* Aim of the task: Reply with nothing but how many lines in the entries below include "得到矩阵".
═══ Provided records
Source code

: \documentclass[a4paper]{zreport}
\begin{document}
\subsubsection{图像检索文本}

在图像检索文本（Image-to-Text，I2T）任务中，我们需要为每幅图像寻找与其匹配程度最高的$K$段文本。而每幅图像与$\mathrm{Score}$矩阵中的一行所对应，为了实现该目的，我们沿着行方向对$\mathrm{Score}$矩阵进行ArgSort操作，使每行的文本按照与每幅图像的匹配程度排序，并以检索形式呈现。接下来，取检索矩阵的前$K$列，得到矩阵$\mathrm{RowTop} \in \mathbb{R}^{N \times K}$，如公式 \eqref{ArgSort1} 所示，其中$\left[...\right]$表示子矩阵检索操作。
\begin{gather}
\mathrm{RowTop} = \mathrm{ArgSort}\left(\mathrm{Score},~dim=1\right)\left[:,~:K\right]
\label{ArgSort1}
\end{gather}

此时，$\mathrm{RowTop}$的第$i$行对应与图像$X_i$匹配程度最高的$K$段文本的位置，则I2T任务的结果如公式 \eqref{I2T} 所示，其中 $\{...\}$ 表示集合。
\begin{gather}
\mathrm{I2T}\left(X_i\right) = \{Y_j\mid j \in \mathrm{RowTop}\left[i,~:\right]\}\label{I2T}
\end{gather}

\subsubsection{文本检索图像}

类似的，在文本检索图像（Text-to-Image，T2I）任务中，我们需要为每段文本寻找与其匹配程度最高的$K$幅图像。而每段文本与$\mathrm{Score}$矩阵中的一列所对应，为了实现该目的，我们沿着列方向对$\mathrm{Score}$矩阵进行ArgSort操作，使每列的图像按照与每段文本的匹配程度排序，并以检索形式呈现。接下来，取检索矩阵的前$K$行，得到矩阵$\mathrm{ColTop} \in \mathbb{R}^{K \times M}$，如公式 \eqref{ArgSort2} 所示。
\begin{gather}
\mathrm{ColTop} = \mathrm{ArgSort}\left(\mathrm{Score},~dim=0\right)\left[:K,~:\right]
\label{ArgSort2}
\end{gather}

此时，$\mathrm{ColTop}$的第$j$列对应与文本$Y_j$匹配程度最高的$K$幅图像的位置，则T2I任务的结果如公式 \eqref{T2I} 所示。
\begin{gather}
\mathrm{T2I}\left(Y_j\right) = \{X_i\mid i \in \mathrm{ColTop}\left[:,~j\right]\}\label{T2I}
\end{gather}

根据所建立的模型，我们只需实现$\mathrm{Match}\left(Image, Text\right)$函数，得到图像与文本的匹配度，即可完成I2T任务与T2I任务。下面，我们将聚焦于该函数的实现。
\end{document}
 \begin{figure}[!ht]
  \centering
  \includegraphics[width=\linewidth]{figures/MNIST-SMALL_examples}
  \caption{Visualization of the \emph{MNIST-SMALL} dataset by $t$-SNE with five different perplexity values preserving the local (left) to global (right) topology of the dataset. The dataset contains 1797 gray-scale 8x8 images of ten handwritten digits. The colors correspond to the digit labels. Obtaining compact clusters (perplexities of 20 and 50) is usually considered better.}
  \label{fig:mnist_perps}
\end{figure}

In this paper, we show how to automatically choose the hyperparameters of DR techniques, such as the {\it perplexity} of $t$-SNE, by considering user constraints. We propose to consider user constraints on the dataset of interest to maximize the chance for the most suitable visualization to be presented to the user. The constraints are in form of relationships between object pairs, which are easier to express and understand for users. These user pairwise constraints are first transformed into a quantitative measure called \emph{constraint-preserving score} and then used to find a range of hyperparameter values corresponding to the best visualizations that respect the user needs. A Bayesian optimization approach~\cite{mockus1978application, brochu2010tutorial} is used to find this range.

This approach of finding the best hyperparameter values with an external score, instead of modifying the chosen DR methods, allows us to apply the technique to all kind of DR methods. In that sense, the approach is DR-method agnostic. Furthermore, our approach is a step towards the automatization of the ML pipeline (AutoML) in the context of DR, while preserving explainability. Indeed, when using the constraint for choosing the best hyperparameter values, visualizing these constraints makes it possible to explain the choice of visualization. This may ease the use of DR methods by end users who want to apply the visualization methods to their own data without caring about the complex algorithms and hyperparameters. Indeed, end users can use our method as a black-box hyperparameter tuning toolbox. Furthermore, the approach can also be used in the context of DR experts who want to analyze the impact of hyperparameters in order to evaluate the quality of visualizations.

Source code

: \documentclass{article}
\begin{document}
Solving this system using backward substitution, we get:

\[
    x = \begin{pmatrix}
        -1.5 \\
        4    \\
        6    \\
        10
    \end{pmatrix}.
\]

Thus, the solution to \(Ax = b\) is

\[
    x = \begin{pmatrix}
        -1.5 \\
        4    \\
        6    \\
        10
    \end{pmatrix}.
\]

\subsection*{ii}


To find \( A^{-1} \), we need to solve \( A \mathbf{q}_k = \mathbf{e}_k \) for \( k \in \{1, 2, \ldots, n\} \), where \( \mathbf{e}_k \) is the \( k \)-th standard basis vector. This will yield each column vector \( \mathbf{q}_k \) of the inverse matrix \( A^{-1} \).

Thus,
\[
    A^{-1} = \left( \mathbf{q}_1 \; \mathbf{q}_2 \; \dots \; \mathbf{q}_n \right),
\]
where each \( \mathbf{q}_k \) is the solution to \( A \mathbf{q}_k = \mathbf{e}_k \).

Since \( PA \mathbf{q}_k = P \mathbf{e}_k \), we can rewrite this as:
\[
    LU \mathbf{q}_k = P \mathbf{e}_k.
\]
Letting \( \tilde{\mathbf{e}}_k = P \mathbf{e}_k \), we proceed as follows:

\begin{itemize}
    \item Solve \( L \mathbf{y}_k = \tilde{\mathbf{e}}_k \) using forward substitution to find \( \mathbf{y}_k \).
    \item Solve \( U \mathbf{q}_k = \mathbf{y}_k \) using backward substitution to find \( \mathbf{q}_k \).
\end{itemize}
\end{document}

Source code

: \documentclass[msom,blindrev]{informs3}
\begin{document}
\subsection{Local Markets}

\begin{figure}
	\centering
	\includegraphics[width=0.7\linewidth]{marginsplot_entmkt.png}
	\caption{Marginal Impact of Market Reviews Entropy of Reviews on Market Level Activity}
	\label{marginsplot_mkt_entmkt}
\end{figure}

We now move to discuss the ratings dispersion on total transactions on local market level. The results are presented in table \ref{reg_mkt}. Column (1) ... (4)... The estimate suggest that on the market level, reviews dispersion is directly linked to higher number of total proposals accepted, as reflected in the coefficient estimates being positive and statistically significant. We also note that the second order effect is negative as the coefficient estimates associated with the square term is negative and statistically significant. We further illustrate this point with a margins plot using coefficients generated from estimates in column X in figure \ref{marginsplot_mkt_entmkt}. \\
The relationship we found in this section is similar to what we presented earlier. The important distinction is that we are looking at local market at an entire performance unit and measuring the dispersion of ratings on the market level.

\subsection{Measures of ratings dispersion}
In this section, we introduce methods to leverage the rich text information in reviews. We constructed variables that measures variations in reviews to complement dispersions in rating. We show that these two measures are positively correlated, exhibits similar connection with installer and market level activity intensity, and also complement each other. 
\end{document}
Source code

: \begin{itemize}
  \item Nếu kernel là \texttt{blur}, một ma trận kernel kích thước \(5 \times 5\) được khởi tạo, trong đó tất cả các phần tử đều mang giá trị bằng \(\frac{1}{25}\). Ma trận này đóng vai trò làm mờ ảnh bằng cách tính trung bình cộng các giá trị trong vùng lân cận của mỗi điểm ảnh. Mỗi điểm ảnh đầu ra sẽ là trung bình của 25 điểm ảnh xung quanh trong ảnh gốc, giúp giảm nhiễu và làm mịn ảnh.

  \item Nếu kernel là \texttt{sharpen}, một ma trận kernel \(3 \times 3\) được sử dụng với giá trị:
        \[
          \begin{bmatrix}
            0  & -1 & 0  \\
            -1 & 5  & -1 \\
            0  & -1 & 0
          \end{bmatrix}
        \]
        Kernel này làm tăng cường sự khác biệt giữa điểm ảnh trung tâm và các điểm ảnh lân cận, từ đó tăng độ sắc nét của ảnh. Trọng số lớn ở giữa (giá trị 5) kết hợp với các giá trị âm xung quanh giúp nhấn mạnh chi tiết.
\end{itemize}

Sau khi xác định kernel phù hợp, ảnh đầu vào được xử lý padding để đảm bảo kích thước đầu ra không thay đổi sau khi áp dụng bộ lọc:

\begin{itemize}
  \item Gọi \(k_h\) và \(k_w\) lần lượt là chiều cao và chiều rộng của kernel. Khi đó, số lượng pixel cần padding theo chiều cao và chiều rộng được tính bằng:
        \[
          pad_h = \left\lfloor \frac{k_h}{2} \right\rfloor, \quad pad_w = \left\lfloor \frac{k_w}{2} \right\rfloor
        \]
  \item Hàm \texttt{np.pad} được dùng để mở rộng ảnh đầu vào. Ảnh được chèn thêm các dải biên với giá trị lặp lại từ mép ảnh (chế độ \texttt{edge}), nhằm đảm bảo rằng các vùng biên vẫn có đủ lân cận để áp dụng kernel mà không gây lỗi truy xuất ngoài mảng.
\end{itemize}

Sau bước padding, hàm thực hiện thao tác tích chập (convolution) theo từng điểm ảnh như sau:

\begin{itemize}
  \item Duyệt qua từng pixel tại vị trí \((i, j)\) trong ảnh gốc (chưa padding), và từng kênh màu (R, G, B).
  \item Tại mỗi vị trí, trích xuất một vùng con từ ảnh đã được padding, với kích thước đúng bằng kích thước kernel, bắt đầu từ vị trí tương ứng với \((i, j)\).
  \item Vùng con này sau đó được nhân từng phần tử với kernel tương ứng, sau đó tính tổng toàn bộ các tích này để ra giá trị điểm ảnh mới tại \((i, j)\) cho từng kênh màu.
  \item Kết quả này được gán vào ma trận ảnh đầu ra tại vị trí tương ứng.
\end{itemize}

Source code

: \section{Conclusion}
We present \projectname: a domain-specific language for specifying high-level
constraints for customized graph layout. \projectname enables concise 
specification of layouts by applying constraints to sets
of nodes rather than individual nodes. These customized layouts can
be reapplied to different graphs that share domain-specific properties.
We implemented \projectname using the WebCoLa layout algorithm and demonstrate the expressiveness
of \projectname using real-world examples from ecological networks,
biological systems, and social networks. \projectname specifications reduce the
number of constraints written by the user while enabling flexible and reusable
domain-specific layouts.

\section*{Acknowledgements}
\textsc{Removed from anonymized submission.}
══════
* Result below: 2